The Canadian Institute for Health Information (CIHI) was established in 1994; its board of directors includes deputy ministers of health from across the country. It is the key source of health statistics in Canada and federal and provincial ministers will look to it for advice in their deliberations over health spending. On November 3, 2011, CIHI released its report titled "Health Care Cost Drivers: The Facts". It showed that between 1998 and 2008 Canada had one of the highest inflation adjusted growth rates for health spending among G7 countries, 3.4% compared to 2.3% for Germany and 1.8% for France. It also argued that population growth and aging of the population account for less than a quarter of the growth in public sector health spending. More than a third of the growth in health spending is "other", meaning unexplained.
A rational approach to controlling health costs requires learning from examples that show how to provide more service for less cost.
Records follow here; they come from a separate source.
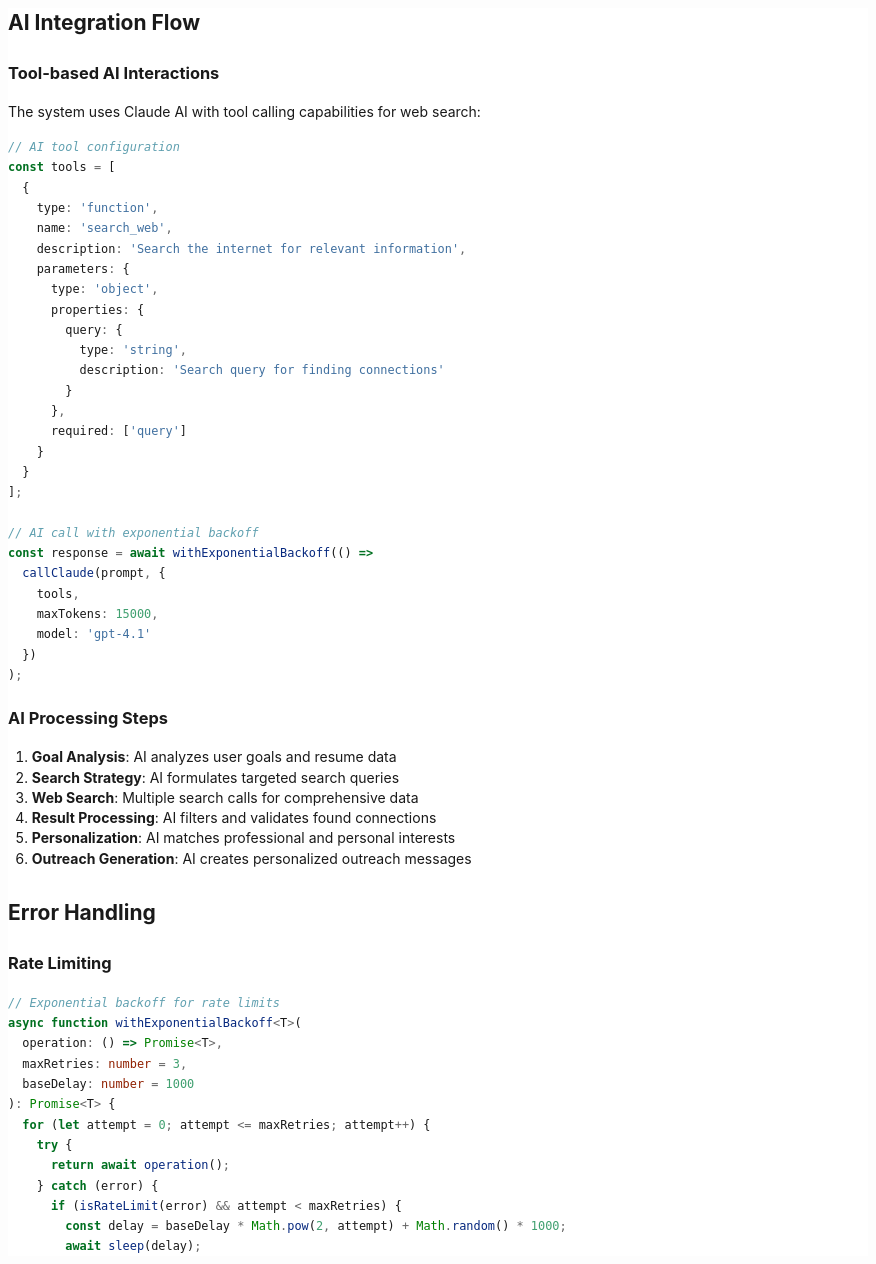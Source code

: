 ## AI Integration Flow

### Tool-based AI Interactions

The system uses Claude AI with tool calling capabilities for web search:

```typescript
// AI tool configuration
const tools = [
  {
    type: 'function',
    name: 'search_web',
    description: 'Search the internet for relevant information',
    parameters: {
      type: 'object',
      properties: {
        query: {
          type: 'string',
          description: 'Search query for finding connections'
        }
      },
      required: ['query']
    }
  }
];

// AI call with exponential backoff
const response = await withExponentialBackoff(() =>
  callClaude(prompt, {
    tools,
    maxTokens: 15000,
    model: 'gpt-4.1'
  })
);
```

### AI Processing Steps

1. **Goal Analysis**: AI analyzes user goals and resume data
2. **Search Strategy**: AI formulates targeted search queries
3. **Web Search**: Multiple search calls for comprehensive data
4. **Result Processing**: AI filters and validates found connections
5. **Personalization**: AI matches professional and personal interests
6. **Outreach Generation**: AI creates personalized outreach messages

## Error Handling

### Rate Limiting

```typescript
// Exponential backoff for rate limits
async function withExponentialBackoff<T>(
  operation: () => Promise<T>,
  maxRetries: number = 3,
  baseDelay: number = 1000
): Promise<T> {
  for (let attempt = 0; attempt <= maxRetries; attempt++) {
    try {
      return await operation();
    } catch (error) {
      if (isRateLimit(error) && attempt < maxRetries) {
        const delay = baseDelay * Math.pow(2, attempt) + Math.random() * 1000;
        await sleep(delay);
```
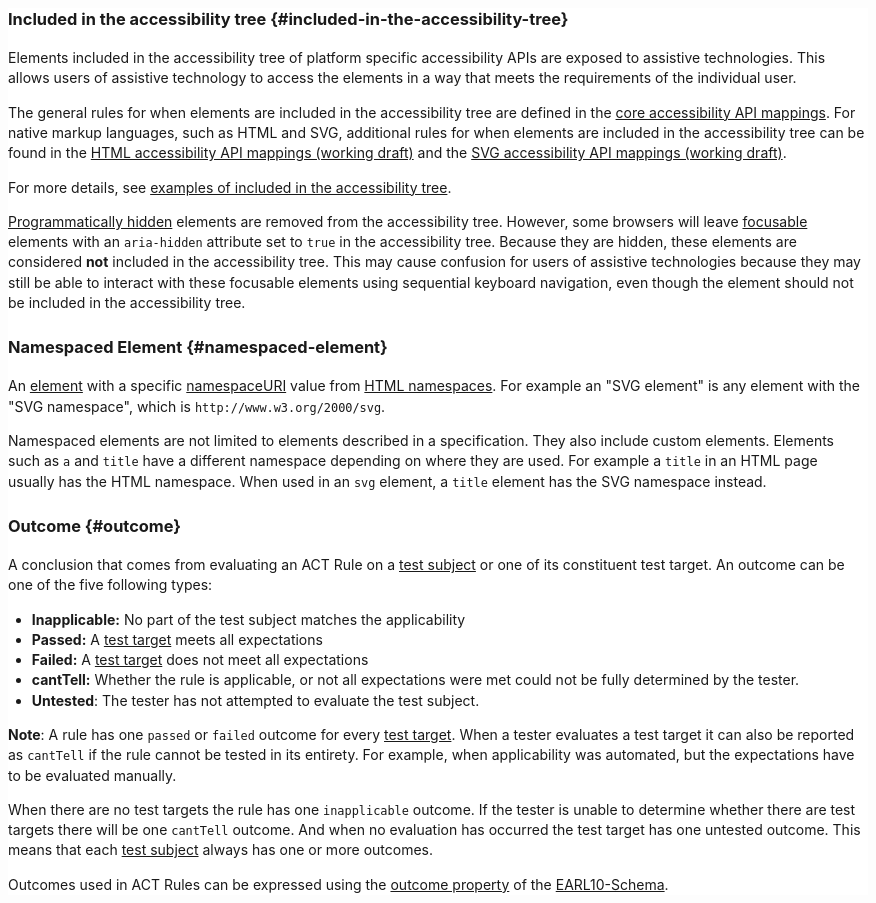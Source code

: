 ### Included in the accessibility tree {#included-in-the-accessibility-tree}

Elements included in the accessibility tree of platform specific accessibility APIs are exposed to assistive technologies. This allows users of assistive technology to access the elements in a way that meets the requirements of the individual user.

The general rules for when elements are included in the accessibility tree are defined in the [core accessibility API mappings](https://www.w3.org/TR/core-aam/). For native markup languages, such as HTML and SVG, additional rules for when elements are included in the accessibility tree can be found in the [HTML accessibility API mappings (working draft)](https://www.w3.org/TR/html-aam/) and the [SVG accessibility API mappings (working draft)](https://www.w3.org/TR/svg-aam/).

For more details, see [examples of included in the accessibility tree][].

[Programmatically hidden](#programmatically-hidden) elements are removed from the accessibility tree. However, some browsers will leave [focusable](#focusable) elements with an `aria-hidden` attribute set to `true` in the accessibility tree. Because they are hidden, these elements are considered **not** included in the accessibility tree. This may cause confusion for users of assistive technologies because they may still be able to interact with these focusable elements using sequential keyboard navigation, even though the element should not be included in the accessibility tree.

### Namespaced Element {#namespaced-element}

An [element][] with a specific [namespaceURI][] value from [HTML namespaces][]. For example an "SVG element" is any element with the "SVG namespace", which is `http://www.w3.org/2000/svg`.

Namespaced elements are not limited to elements described in a specification. They also include custom elements. Elements such as `a` and `title` have a different namespace depending on where they are used. For example a `title` in an HTML page usually has the HTML namespace. When used in an `svg` element, a `title` element has the SVG namespace instead.

### Outcome {#outcome}

A conclusion that comes from evaluating an ACT Rule on a [test subject][] or one of its constituent test target. An outcome can be one of the five following types:

- **Inapplicable:** No part of the test subject matches the applicability
- **Passed:** A [test target][] meets all expectations
- **Failed:** A [test target][] does not meet all expectations
- **cantTell:** Whether the rule is applicable, or not all expectations were met could not be fully determined by the tester.
- **Untested**: The tester has not attempted to evaluate the test subject.

**Note**: A rule has one `passed` or `failed` outcome for every [test target][]. When a tester evaluates a test target it can also be reported as `cantTell` if the rule cannot be tested in its entirety. For example, when applicability was automated, but the expectations have to be evaluated manually.

When there are no test targets the rule has one `inapplicable` outcome. If the tester is unable to determine whether there are test targets there will be one `cantTell` outcome. And when no evaluation has occurred the test target has one untested outcome. This means that each [test subject][] always has one or more outcomes.

Outcomes used in ACT Rules can be expressed using the [outcome property][] of the [EARL10-Schema][earl10-schema].


[accessibility support base line]: https://www.w3.org/TR/WCAG-EM/#step1c 'Definition of accessibility support base line'
[accessible name and description computation]: https://www.w3.org/TR/accname 'Accessible Name and Description Computation'
[accessible name]: #accessible-name 'Definition of accessible name'
[computed]: https://www.w3.org/TR/css-cascade/#computed-value 'CSS definition of computed value'
[earl10-schema]: https://www.w3.org/TR/act-rules-format-1.1/#biblio-earl10-schema
[element]: https://dom.spec.whatwg.org/#element 'DOM element, 2021/05/31'
[examples of accessible name]: https://act-rules.github.io/pages/examples/accessible-name/
[examples of included in the accessibility tree]: https://act-rules.github.io/pages/examples/included-in-the-accessibility-tree/
[explicit role]: #explicit-role 'Definition of explicit role'
[flat tree]: https://drafts.csswg.org/css-scoping/#flat-tree 'Definition of flat tree'
[html namespaces]: https://infra.spec.whatwg.org/#namespaces 'HTML namespace, 2021/05/31'
[included in the accessibility tree]: #included-in-the-accessibility-tree 'Definition of Included in the accessibility tree'
[inclusive ancestors]: https://dom.spec.whatwg.org/#concept-tree-inclusive-ancestor 'DOM Definition of Inclusive Ancestor'
[namespaceuri]: https://dom.spec.whatwg.org/#dom-element-namespaceuri 'DOM Element namespaceURI, 2021/05/31'
[outcome property]: https://www.w3.org/TR/EARL10-Schema/#outcome
[role attribute]: https://www.w3.org/TR/role-attribute/ 'Specification of the role attribute'
[rules for parsing integers]: https://html.spec.whatwg.org/#rules-for-parsing-integers
[sequential focus navigation]: https://html.spec.whatwg.org/multipage/interaction.html#sequential-focus-navigation
[svg accessibility api mappings]: https://www.w3.org/TR/svg-aam-1.0
[svg element]: #namespaced-element
[tabindex attribute]: https://html.spec.whatwg.org/#attr-tabindex
[tabindex value]: https://html.spec.whatwg.org/#tabindex-value
[test subject]: https://www.w3.org/TR/act-rules-format-1.1/#test-subject
[test target]: https://www.w3.org/TR/act-rules-format/#test-target
[wai-aria specifications]: #wai-aria-specifications 'Definition of WAI-ARIA specifications'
BC has had some success in reducing surgical wait times while also reducing costs; work on efficiencies like that needs to continue.
There is a growing problem with physicians who ask their patients to pay an annual fee, nominally for "uninsured services", but in the perception of some patients it is for access to a physician. The Copeman clinic may have gotten the most attention with its "life plus program", costing patients over $3,000 per year (in addition to their MSP premiums), but many other practices are asking patients to pay $500 or more in annual fees. It is unlikely that anyone knows how much is spent in BC each year on that type of fee, but those fees are part of rising health care costs and part of the deterioration of Medicare. It is understandable that many physicians are unhappy with fee-for-service medicine, but the alternative should not be to supplement their incomes with annual fees. The health authorities should look at more multidisciplinary group health centres as an alternative form of primary care delivery. Savings that might be achieved through that type of reform will only be had if the government works co-operatively with the BC Medical Association on payment schedules that make health centres economically viable.
As in any operation, one way to reduce costs is to reduce errors. Exposure to the health system can be dangerous to your health. In the United States, the Agency for Healthcare Research and Quality reports that 48,000-98,000 patients die from medical errors each year and preventable health care-related errors cost the economy from $17 to $29 billion each year. The situation is no better in Canada where the Canadian Public Safety Institute (CPSI) attempts to reduce medical errors. Reducing medical errors can lower costs and save lives; funding cuts could put more patients at risk.
Whatever "fiscally sustainable" means to the politicians who are negotiating a new federal-provincial health accord, they should be reminded that those who put them in power are most interested in making their own lives sustainable.